- Interactive map of Carrollton, Arkansas
- Coordinates: 36°15′45″N 93°19′19″W﻿ / ﻿36.26250°N 93.32194°W
- Country: United States
- State: Arkansas
- County: Carroll
- Time zone: UTC-6 (Central (CST))
- • Summer (DST): UTC-5 (CDT)
- ZIP code: 72611
- Area code: 870
- GNIS feature ID: 57516

= Carrollton, Arkansas =

Carrollton is an unincorporated community in Carroll County, Arkansas, United States. Once designated the county seat, it had a population near the 10,000 mark in the 1850s. It has now 30 residents and a historically significant past.

==History==
Carrollton was settled circa 1840 and was named for Charles Carroll, a signatory of the U.S. Declaration of Independence. By the time of the American Civil War in 1860, Carrollton had grown to a population of 6,000. The town supported six hotels and three livery stables.

In the center of town was a basin fed by a 3/4-mile-long flume built from cedar, which was fed from a stream higher up a neighboring mountain.

A Civil War skirmish led by Confederate soldier Joe Cumia was fought there, and a historic marker now marks the site.
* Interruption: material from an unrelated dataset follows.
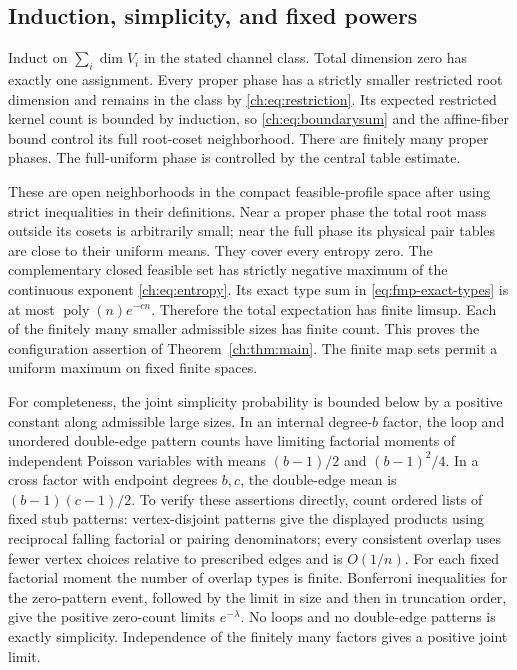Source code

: \subsection{Induction, simplicity, and fixed powers}
Induct on $\sum_i\dim V_i$ in the stated channel class. Total dimension zero has exactly one assignment. Every proper phase has a strictly smaller restricted root dimension and remains in the class by \eqref{ch:eq:restriction}. Its expected restricted kernel count is bounded by induction, so \eqref{ch:eq:boundarysum} and the affine-fiber bound control its full root-coset neighborhood. There are finitely many proper phases. The full-uniform phase is controlled by the central table estimate.

These are open neighborhoods in the compact feasible-profile space after using strict inequalities in their definitions. Near a proper phase the total root mass outside its cosets is arbitrarily small; near the full phase its physical pair tables are close to their uniform means. They cover every entropy zero. The complementary closed feasible set has strictly negative maximum of the continuous exponent \eqref{ch:eq:entropy}. Its exact type sum in \eqref{eq:fmp-exact-types} is at most $\operatorname{poly}(n)e^{-cn}$. Therefore the total expectation has finite limsup. Each of the finitely many smaller admissible sizes has finite count. This proves the configuration assertion of Theorem~\ref{ch:thm:main}. The finite map sets permit a uniform maximum on fixed finite spaces.

For completeness, the joint simplicity probability is bounded below by a positive constant along admissible large sizes. In an internal degree-$b$ factor, the loop and unordered double-edge pattern counts have limiting factorial moments of independent Poisson variables with means $(b-1)/2$ and $(b-1)^2/4$. In a cross factor with endpoint degrees $b,c$, the double-edge mean is $(b-1)(c-1)/2$. To verify these assertions directly, count ordered lists of fixed stub patterns: vertex-disjoint patterns give the displayed products using reciprocal falling factorial or pairing denominators; every consistent overlap uses fewer vertex choices relative to prescribed edges and is $O(1/n)$. For each fixed factorial moment the number of overlap types is finite. Bonferroni inequalities for the zero-pattern event, followed by the limit in size and then in truncation order, give the positive zero-count limits $e^{-\lambda}$. No loops and no double-edge patterns is exactly simplicity. Independence of the finitely many factors gives a positive joint limit.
Carrollton was the county seat of Carroll County before the area was split into two counties in the postwar years In 1869, Carroll lost territory to the newly organized Boone County. Berryville and Eureka Springs were designated as joint county seats of Carroll County.

Wilson Springs (now Harrison) became the seat of county government for Boone County. Records for both counties were still stored in Carrollton. Rather than wait for the records to be separated, a group of men from Wilson Springs came in the dead of night in the mid-1870s, breaking into the storage area and carting off the county records.

Today, little remains of Carrollton.

==Geography==
Carrollton is located at (36.2625706, -93.3218492).